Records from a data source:
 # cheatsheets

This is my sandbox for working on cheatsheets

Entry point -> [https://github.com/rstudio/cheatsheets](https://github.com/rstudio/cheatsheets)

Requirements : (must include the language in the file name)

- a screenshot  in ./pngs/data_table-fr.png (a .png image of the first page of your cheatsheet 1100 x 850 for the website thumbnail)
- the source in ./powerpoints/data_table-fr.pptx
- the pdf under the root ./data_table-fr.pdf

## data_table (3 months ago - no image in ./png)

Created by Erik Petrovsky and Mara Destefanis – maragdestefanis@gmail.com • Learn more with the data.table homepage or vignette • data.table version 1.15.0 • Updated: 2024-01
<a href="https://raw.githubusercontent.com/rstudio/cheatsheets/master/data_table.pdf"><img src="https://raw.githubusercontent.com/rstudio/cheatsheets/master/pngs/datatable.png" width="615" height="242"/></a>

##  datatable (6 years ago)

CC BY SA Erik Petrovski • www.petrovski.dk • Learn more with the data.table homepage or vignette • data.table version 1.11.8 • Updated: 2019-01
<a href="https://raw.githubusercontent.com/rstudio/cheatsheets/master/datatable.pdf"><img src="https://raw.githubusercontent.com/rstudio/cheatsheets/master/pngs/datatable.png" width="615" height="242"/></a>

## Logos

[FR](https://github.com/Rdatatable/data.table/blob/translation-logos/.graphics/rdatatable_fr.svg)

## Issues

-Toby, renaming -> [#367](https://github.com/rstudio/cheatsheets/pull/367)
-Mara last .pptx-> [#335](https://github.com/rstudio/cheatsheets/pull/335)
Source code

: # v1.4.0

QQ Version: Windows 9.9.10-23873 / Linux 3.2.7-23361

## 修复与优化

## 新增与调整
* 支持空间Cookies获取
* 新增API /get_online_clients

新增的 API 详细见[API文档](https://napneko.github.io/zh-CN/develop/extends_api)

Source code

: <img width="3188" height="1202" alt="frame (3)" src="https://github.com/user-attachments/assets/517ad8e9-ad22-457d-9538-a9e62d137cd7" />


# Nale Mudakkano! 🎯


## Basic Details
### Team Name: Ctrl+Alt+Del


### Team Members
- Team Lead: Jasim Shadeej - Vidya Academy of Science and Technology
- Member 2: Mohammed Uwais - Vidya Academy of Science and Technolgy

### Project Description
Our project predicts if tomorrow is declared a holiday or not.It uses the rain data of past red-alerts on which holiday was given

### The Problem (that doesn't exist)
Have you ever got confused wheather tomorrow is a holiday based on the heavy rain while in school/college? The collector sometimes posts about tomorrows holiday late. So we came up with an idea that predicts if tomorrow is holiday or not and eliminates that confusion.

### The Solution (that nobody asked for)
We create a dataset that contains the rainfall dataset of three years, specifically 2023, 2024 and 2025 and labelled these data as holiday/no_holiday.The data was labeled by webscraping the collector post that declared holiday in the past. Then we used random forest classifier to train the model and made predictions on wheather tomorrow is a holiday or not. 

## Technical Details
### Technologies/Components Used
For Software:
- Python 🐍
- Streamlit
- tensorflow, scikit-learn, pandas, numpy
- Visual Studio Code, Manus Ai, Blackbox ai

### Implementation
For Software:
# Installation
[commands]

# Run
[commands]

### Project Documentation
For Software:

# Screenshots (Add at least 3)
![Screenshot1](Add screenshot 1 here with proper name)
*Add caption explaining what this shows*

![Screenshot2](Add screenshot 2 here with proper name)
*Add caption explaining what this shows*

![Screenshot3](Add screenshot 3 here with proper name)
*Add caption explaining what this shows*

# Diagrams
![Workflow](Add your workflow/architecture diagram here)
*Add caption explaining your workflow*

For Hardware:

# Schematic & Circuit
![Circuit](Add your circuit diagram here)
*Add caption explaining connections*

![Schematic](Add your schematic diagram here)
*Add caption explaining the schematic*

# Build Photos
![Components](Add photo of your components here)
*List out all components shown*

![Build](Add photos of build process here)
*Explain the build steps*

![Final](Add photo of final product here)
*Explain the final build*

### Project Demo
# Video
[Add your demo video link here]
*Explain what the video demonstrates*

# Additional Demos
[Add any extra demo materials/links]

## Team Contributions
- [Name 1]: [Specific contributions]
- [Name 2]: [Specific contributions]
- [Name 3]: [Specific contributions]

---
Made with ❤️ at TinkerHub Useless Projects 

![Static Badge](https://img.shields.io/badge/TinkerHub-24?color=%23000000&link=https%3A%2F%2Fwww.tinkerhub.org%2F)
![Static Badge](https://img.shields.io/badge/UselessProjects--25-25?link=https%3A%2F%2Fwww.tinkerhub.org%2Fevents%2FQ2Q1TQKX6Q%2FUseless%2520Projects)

About this exercise — Above are the entries. Output exactly the lines beginning with the line that has "Created by Erik" and ending with the line that has "### The Problem (that doesn't exist)".

Solution for this problem —
Created by Erik Petrovsky and Mara Destefanis – maragdestefanis@gmail.com • Learn more with the data.table homepage or vignette • data.table version 1.15.0 • Updated: 2024-01
<a href="https://raw.githubusercontent.com/rstudio/cheatsheets/master/data_table.pdf"><img src="https://raw.githubusercontent.com/rstudio/cheatsheets/master/pngs/datatable.png" width="615" height="242"/></a>

##  datatable (6 years ago)

CC BY SA Erik Petrovski • www.petrovski.dk • Learn more with the data.table homepage or vignette • data.table version 1.11.8 • Updated: 2019-01
<a href="https://raw.githubusercontent.com/rstudio/cheatsheets/master/datatable.pdf"><img src="https://raw.githubusercontent.com/rstudio/cheatsheets/master/pngs/datatable.png" width="615" height="242"/></a>

## Logos

[FR](https://github.com/Rdatatable/data.table/blob/translation-logos/.graphics/rdatatable_fr.svg)

## Issues

-Toby, renaming -> [#367](https://github.com/rstudio/cheatsheets/pull/367)
-Mara last .pptx-> [#335](https://github.com/rstudio/cheatsheets/pull/335)
Source code

: # v1.4.0

QQ Version: Windows 9.9.10-23873 / Linux 3.2.7-23361

## 修复与优化

## 新增与调整
* 支持空间Cookies获取
* 新增API /get_online_clients

新增的 API 详细见[API文档](https://napneko.github.io/zh-CN/develop/extends_api)

Source code

: <img width="3188" height="1202" alt="frame (3)" src="https://github.com/user-attachments/assets/517ad8e9-ad22-457d-9538-a9e62d137cd7" />


# Nale Mudakkano! 🎯


## Basic Details
### Team Name: Ctrl+Alt+Del


### Team Members
- Team Lead: Jasim Shadeej - Vidya Academy of Science and Technology
- Member 2: Mohammed Uwais - Vidya Academy of Science and Technolgy

### Project Description
Our project predicts if tomorrow is declared a holiday or not.It uses the rain data of past red-alerts on which holiday was given

### The Problem (that doesn't exist)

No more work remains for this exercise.